_WHAT THE TASK ASKS_
Return, exactly as written, the lines of the material from its top through the line with "De fato, para", keeping pictures out.

_SUPPLIED INFORMATION_
▬▬▬▬▬▬

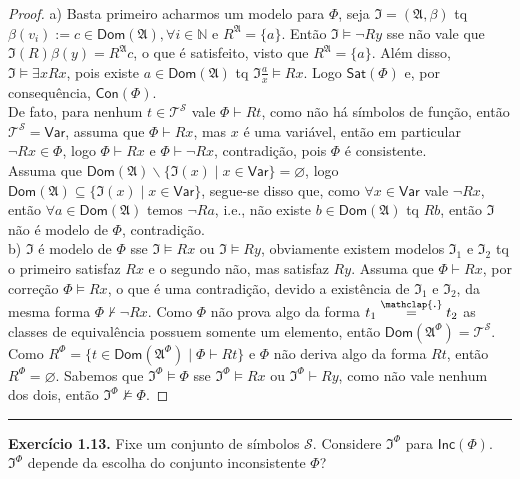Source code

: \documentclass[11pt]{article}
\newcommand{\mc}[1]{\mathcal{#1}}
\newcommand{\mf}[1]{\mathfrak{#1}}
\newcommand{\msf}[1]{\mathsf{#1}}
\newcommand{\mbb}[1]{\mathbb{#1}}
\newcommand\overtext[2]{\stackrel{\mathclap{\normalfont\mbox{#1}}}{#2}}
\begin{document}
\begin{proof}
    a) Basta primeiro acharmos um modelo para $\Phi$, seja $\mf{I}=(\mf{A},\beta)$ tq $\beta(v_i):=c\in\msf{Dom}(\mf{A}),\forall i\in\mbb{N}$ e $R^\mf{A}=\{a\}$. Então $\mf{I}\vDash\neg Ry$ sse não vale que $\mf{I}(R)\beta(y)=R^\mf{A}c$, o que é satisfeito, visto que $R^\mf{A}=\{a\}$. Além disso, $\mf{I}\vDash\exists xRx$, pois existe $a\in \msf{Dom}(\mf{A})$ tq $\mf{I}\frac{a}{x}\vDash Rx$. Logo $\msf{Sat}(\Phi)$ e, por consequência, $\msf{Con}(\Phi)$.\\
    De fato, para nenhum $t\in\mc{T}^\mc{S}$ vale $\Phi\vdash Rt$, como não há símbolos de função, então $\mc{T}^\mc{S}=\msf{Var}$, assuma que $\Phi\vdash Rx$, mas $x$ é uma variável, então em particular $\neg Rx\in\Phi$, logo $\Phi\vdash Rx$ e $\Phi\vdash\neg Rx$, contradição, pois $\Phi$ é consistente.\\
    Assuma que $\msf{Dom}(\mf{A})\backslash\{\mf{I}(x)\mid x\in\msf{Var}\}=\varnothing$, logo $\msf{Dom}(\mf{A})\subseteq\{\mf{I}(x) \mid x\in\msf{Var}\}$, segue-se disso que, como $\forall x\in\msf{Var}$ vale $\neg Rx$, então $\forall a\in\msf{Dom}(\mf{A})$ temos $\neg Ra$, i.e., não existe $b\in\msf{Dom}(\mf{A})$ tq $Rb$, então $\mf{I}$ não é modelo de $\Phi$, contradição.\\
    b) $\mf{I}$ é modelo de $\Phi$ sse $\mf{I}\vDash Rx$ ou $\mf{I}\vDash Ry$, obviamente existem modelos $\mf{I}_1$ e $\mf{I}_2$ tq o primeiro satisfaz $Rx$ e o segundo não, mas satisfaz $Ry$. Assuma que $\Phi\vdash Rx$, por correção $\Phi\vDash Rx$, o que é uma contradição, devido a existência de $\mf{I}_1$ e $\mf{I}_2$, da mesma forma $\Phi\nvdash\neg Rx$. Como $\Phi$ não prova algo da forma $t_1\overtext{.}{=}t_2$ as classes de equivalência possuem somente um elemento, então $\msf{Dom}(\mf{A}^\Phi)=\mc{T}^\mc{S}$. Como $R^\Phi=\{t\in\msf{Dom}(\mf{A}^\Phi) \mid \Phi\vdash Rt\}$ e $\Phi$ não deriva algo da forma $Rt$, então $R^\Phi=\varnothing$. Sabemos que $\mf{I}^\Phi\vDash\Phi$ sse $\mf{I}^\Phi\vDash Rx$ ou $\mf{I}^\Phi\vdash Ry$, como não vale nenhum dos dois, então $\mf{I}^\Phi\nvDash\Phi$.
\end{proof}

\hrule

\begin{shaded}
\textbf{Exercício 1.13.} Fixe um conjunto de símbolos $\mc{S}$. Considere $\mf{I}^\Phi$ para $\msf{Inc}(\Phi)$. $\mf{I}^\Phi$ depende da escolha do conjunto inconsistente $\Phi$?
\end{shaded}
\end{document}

▬▬▬▬▬▬

_EXERCISE RESULT_
Source code

: \documentclass[11pt]{article}
\newcommand{\mc}[1]{\mathcal{#1}}
\newcommand{\mf}[1]{\mathfrak{#1}}
\newcommand{\msf}[1]{\mathsf{#1}}
\newcommand{\mbb}[1]{\mathbb{#1}}
\newcommand\overtext[2]{\stackrel{\mathclap{\normalfont\mbox{#1}}}{#2}}
\begin{document}
\begin{proof}
    a) Basta primeiro acharmos um modelo para $\Phi$, seja $\mf{I}=(\mf{A},\beta)$ tq $\beta(v_i):=c\in\msf{Dom}(\mf{A}),\forall i\in\mbb{N}$ e $R^\mf{A}=\{a\}$. Então $\mf{I}\vDash\neg Ry$ sse não vale que $\mf{I}(R)\beta(y)=R^\mf{A}c$, o que é satisfeito, visto que $R^\mf{A}=\{a\}$. Além disso, $\mf{I}\vDash\exists xRx$, pois existe $a\in \msf{Dom}(\mf{A})$ tq $\mf{I}\frac{a}{x}\vDash Rx$. Logo $\msf{Sat}(\Phi)$ e, por consequência, $\msf{Con}(\Phi)$.\\
    De fato, para nenhum $t\in\mc{T}^\mc{S}$ vale $\Phi\vdash Rt$, como não há símbolos de função, então $\mc{T}^\mc{S}=\msf{Var}$, assuma que $\Phi\vdash Rx$, mas $x$ é uma variável, então em particular $\neg Rx\in\Phi$, logo $\Phi\vdash Rx$ e $\Phi\vdash\neg Rx$, contradição, pois $\Phi$ é consistente.\\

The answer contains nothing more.